WHAT NEEDS TO BE DONE: All entries must come back exactly as given, with no pictures in the copy.
════════
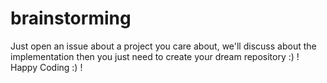 # brainstorming
Just open an issue about a project you care about, we'll discuss about the implementation then you just need to create your dream repository :) ! Happy Coding :) !
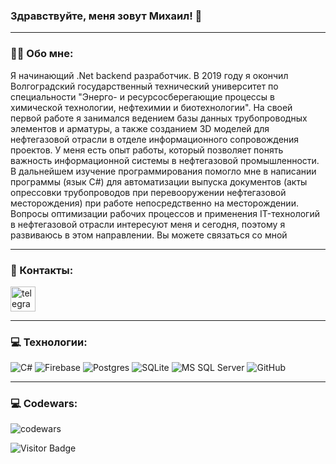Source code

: 
### Здравствуйте, меня зовут Михаил! 👋

 ---

 ### 👨‍💻 Обо мне:

 Я начинающий .Net backend разработчик. В 2019 году я окончил Волгоградский государственный технический университет по специальности "Энерго- и ресурсосберегающие процессы в химической технологии, нефтехимии и биотехнологии". На своей первой работе я занимался ведением базы данных трубопроводных элементов и арматуры, а также созданием 3D моделей для нефтегазовой отрасли в отделе информационного сопровождения проектов. У меня есть опыт работы, который позволяет понять важность информационной системы в нефтегазовой промышленности. В дальнейшем изучение программирования помогло мне в написании программы (язык C#) для автоматизации выпуска документов (акты опрессовки трубопроводов при перевооружении нефтегазовой месторождения) при работе непосредственно на месторождении. Вопросы оптимизации рабочих процессов и применения IT-технологий в нефтегазовой отрасли интересуют меня и сегодня, поэтому я развиваюсь в этом направлении. Вы можете связаться со мной
 
 ---
 
 ### 🤝 Контакты:
<div id="badges">    
    <a href="https://t.me/EngineerVlg" target="_blank">
      <img src="https://cdn-icons-png.flaticon.com/512/2111/2111646.png" width="40" height="40" alt="telegram group" />
    </a>    
  </div>

---

### 💻 Технологии:

 ![C#](https://img.shields.io/badge/c%23-%23239120.svg?style=for-the-badge&logo=c-sharp&logoColor=white) ![Firebase](https://img.shields.io/badge/firebase-%23039BE5.svg?style=for-the-badge&logo=firebase) ![Postgres](https://img.shields.io/badge/postgres-%23316192.svg?style=for-the-badge&logo=postgresql&logoColor=white) ![SQLite](https://img.shields.io/badge/sqlite-%2307405e.svg?style=for-the-badge&logo=sqlite&logoColor=white) ![MS SQL Server](https://img.shields.io/badge/MS%20SQL%20Server-FF0000?style=for-the-badge&logo=microsoftsqlserver) ![GitHub](https://img.shields.io/badge/GitHub-%23000000?style=for-the-badge&logo=github
)

---

### 💻 Codewars:
![codewars](https://www.codewars.com/users/Greezly96/badges/large)

![Visitor Badge](https://visitor-badge.laobi.icu/badge?page_id=EngineersDream1)
<!--
**EngineersDream1/EngineersDream1** is a ✨ _special_ ✨ repository because its `README.md` (this file) appears on your GitHub profile.

Here are some ideas to get you started:

- 🔭 I’m currently working on ...
- 🌱 I’m currently learning ...
- 👯 I’m looking to collaborate on ...
- 🤔 I’m looking for help with ...
- 💬 Ask me about ...
- 📫 How to reach me: ...
- 😄 Pronouns: ...
- ⚡ Fun fact: ...
-->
════════
REPLY:
 # brainstorming
Just open an issue about a project you care about, we'll discuss about the implementation then you just need to create your dream repository :) ! Happy Coding :) !
Source code

: 
### Здравствуйте, меня зовут Михаил! 👋

 ---

 ### 👨‍💻 Обо мне:

 Я начинающий .Net backend разработчик. В 2019 году я окончил Волгоградский государственный технический университет по специальности "Энерго- и ресурсосберегающие процессы в химической технологии, нефтехимии и биотехнологии". На своей первой работе я занимался ведением базы данных трубопроводных элементов и арматуры, а также созданием 3D моделей для нефтегазовой отрасли в отделе информационного сопровождения проектов. У меня есть опыт работы, который позволяет понять важность информационной системы в нефтегазовой промышленности. В дальнейшем изучение программирования помогло мне в написании программы (язык C#) для автоматизации выпуска документов (акты опрессовки трубопроводов при перевооружении нефтегазовой месторождения) при работе непосредственно на месторождении. Вопросы оптимизации рабочих процессов и применения IT-технологий в нефтегазовой отрасли интересуют меня и сегодня, поэтому я развиваюсь в этом направлении. Вы можете связаться со мной
 
 ---
 
 ### 🤝 Контакты:
<div id="badges">    
    <a href="https://t.me/EngineerVlg" target="_blank">
      <img src="https://cdn-icons-png.flaticon.com/512/2111/2111646.png" width="40" height="40" alt="telegram group" />
    </a>    
  </div>

---

### 💻 Технологии:

 ![C#](https://img.shields.io/badge/c%23-%23239120.svg?style=for-the-badge&logo=c-sharp&logoColor=white) ![Firebase](https://img.shields.io/badge/firebase-%23039BE5.svg?style=for-the-badge&logo=firebase) ![Postgres](https://img.shields.io/badge/postgres-%23316192.svg?style=for-the-badge&logo=postgresql&logoColor=white) ![SQLite](https://img.shields.io/badge/sqlite-%2307405e.svg?style=for-the-badge&logo=sqlite&logoColor=white) ![MS SQL Server](https://img.shields.io/badge/MS%20SQL%20Server-FF0000?style=for-the-badge&logo=microsoftsqlserver) ![GitHub](https://img.shields.io/badge/GitHub-%23000000?style=for-the-badge&logo=github
)

---

### 💻 Codewars:
![codewars](https://www.codewars.com/users/Greezly96/badges/large)

![Visitor Badge](https://visitor-badge.laobi.icu/badge?page_id=EngineersDream1)
<!--
**EngineersDream1/EngineersDream1** is a ✨ _special_ ✨ repository because its `README.md` (this file) appears on your GitHub profile.

Here are some ideas to get you started:

- 🔭 I’m currently working on ...
- 🌱 I’m currently learning ...
- 👯 I’m looking to collaborate on ...
- 🤔 I’m looking for help with ...
- 💬 Ask me about ...
- 📫 How to reach me: ...
- 😄 Pronouns: ...
- ⚡ Fun fact: ...
-->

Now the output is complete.